Christian fighter against forced prostitution leaves Dutch politics


Western Europe


Segers in debate in the Dutch Lower House with Geert Wilders (left). Photo ANP, Sem van der Wal

The leader of the Dutch coalition party ChristianUnion, Gert-Jan Segers, leaves the stage. Coming Tuesday, the parliamentary party will decide about the new party leader.

In a letter to his party members, he says that politics is a "greedy" business and that his family deserves more from him. "We have always held onto each other during these ten years," he wrote to the party members, "but it is also good for us as a family to make a point now and have more time for each other again."

In the decade that he was in Parliament, he was motivated by his religious beliefs, he writes. "I have sought to put it all at the service of the Christian Union's important mission to follow Jesus also in politics, to be of service to our neighbours and to care for creation", he says. "As a Christian at the heart of our society and political decision-making, I have become committed to my neighbour precisely because I see how God himself has placed a cross in the middle of that world, embracing it with eternal arms."


He thinks that it is time for a new face at his place. "Leadership also involves understanding that that role is temporary. We are all replaceable doodlers, and God's work is always teamwork."
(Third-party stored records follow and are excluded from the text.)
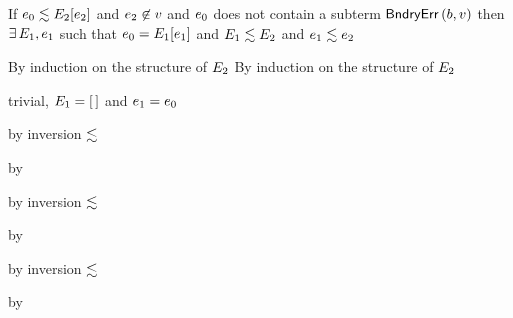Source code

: \begin{lemma}\label{A-context-matching}\leavevmode
  If\/ $e_0 \lesssim E_2[e_2]$
  and\/ $e_2 \not\in v$
  and\/ $e_0$ does not contain a subterm\/ $\mathsf{BndryErr}\,(b, v)$
  then\/ $\exists\,E_1,e_1$
  such that\/ $e_0 = E_1[e_1]$
  and\/ $E_1 \lesssim E_2$
  and\/ $e_1 \lesssim e_2$
\end{lemma}{
  \newcommand{\shortpf}{By induction on the structure of $\ctx_2$}
\begin{lamportproof*}
  \shortpf
\mainproof
  \shortpf

    \begin{pfproof}
      trivial, $E_1 = {[\,]}$ and $e_1 = e_0$
    \end{pfproof}

    \begin{pfproof}
        \begin{pfproof}
          by inversion $\lesssim$
        \end{pfproof}
      \qedstep
        \begin{pfproof}
          by \pfih
        \end{pfproof}
    \end{pfproof}

    \begin{pfproof}
        \begin{pfproof}
          by inversion $\lesssim$
        \end{pfproof}
      \qedstep
        \begin{pfproof}
          by \pfih
        \end{pfproof}
    \end{pfproof}

    \begin{pfproof}
        \begin{pfproof}
          by inversion $\lesssim$
        \end{pfproof}
      \qedstep
        \begin{pfproof}
          by \pfih
        \end{pfproof}
    \end{pfproof}


\end{lamportproof*}}
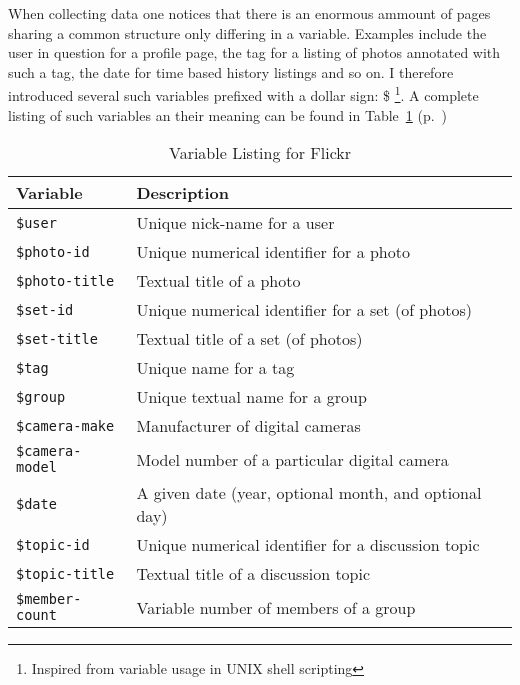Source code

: \documentclass[12pt,a4paper]{article}
\newcommand{\var}[1]{\texttt{\${#1}}}
\begin{document}
When collecting data one notices that there is an enormous ammount of pages
sharing a common structure only differing in a variable. Examples include
the user in question for a profile page, the tag for a listing of photos
annotated with such a tag, the date for time based history listings and so on.
I therefore introduced several such variables prefixed with a dollar sign: \$
\footnote{Inspired from variable usage in UNIX shell scripting}. A complete
listing of such variables an their meaning can be found in
Table~\ref{table:flickr.variable.list}
(p.~\pageref{table:flickr.variable.list})

\begin{table}[h!b!p!]
  \caption{Variable Listing for Flickr}
  \label{table:flickr.variable.list}
  \begin{center}
    \begin{tabular}{l|l}

      Variable &
      Description \\

      \hline

      \var{user} &
      Unique nick-name for a user \\

      \var{photo-id} &
      Unique numerical identifier for a photo \\

      \var{photo-title} &
      Textual title of a photo \\

      \var{set-id} &
      Unique numerical identifier for a set (of photos) \\

      \var{set-title} &
      Textual title of a set (of photos) \\

      \var{tag} &
      Unique name for a tag \\

      \var{group} &
      Unique textual name for a group \\

      \var{camera-make} &
      Manufacturer of digital cameras \\

      \var{camera-model} &
      Model number of a particular digital camera \\

      \var{date} &
      A given date (year, optional month, and optional day) \\

      \var{topic-id} &
      Unique numerical identifier for a discussion topic \\

      \var{topic-title} &
      Textual title of a discussion topic \\

      \var{member-count} &
      Variable number of members of a group \\

    \end{tabular}
  \end{center}
\end{table}
\end{document}
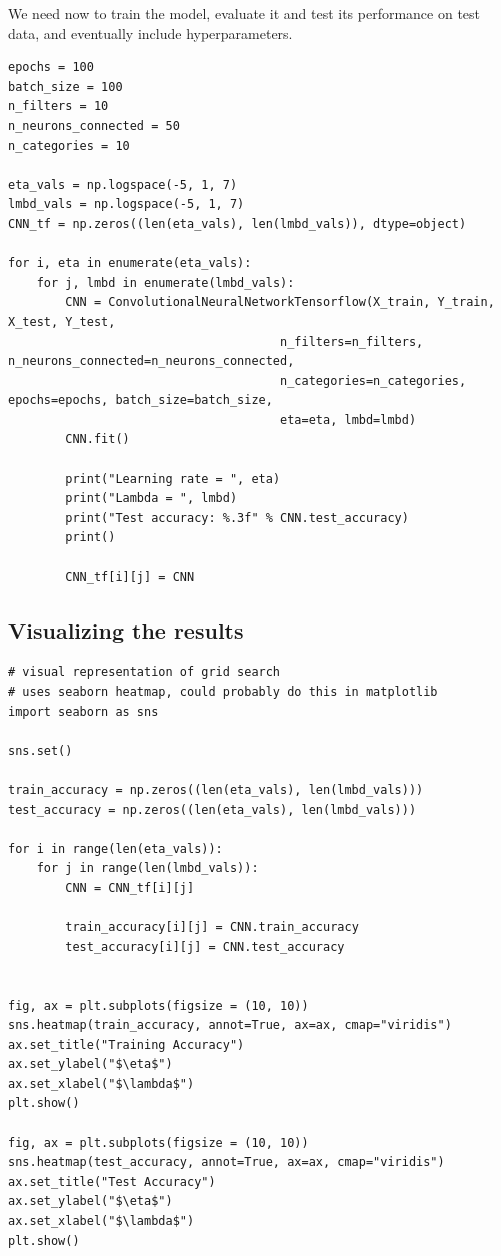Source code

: \documentclass[%
oneside,                 %
final,                   %
10pt]{article}
\begin{document}
We need now to train the model, evaluate it and test its performance on test data, and eventually include hyperparameters.
\begin{verbatim}
epochs = 100
batch_size = 100
n_filters = 10
n_neurons_connected = 50
n_categories = 10

eta_vals = np.logspace(-5, 1, 7)
lmbd_vals = np.logspace(-5, 1, 7)
CNN_tf = np.zeros((len(eta_vals), len(lmbd_vals)), dtype=object)
        
for i, eta in enumerate(eta_vals):
    for j, lmbd in enumerate(lmbd_vals):
        CNN = ConvolutionalNeuralNetworkTensorflow(X_train, Y_train, X_test, Y_test,
                                      n_filters=n_filters, n_neurons_connected=n_neurons_connected,
                                      n_categories=n_categories, epochs=epochs, batch_size=batch_size,
                                      eta=eta, lmbd=lmbd)
        CNN.fit()
        
        print("Learning rate = ", eta)
        print("Lambda = ", lmbd)
        print("Test accuracy: %.3f" % CNN.test_accuracy)
        print()
            
        CNN_tf[i][j] = CNN
\end{verbatim}

\subsection*{Visualizing the results}

\begin{verbatim}
# visual representation of grid search
# uses seaborn heatmap, could probably do this in matplotlib
import seaborn as sns

sns.set()

train_accuracy = np.zeros((len(eta_vals), len(lmbd_vals)))
test_accuracy = np.zeros((len(eta_vals), len(lmbd_vals)))

for i in range(len(eta_vals)):
    for j in range(len(lmbd_vals)):
        CNN = CNN_tf[i][j]

        train_accuracy[i][j] = CNN.train_accuracy
        test_accuracy[i][j] = CNN.test_accuracy

        
fig, ax = plt.subplots(figsize = (10, 10))
sns.heatmap(train_accuracy, annot=True, ax=ax, cmap="viridis")
ax.set_title("Training Accuracy")
ax.set_ylabel("$\eta$")
ax.set_xlabel("$\lambda$")
plt.show()

fig, ax = plt.subplots(figsize = (10, 10))
sns.heatmap(test_accuracy, annot=True, ax=ax, cmap="viridis")
ax.set_title("Test Accuracy")
ax.set_ylabel("$\eta$")
ax.set_xlabel("$\lambda$")
plt.show()
\end{verbatim}
\end{document}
Although the ChristianUnion is a small party, with 3,37 per cent of the vote in the 2021 elections (5 of the 150 seats in the Lower House). In the past, parties of this size would never have entered the government coalition. But since the nineties, the large parties have been shrinking, and more partners are necessary to form a working alliance. For that reason, the ChristianUnion is part of the government for the third time now.

Segers was sworn in as a Member of Parliament in September 2012. In the years that followed, he fought for more action against trafficking, forced prostitution and better facilities for women who left prostitution. According to Segers, almost all women in the sex branch are under pressure. He got a private member's bill against trafficking in the statute book. In the election campaign in 2017, he fought against the idea of "accomplished life" with a manifesto called "dignified ageing". Parts of that manifesto became part of the coalition program.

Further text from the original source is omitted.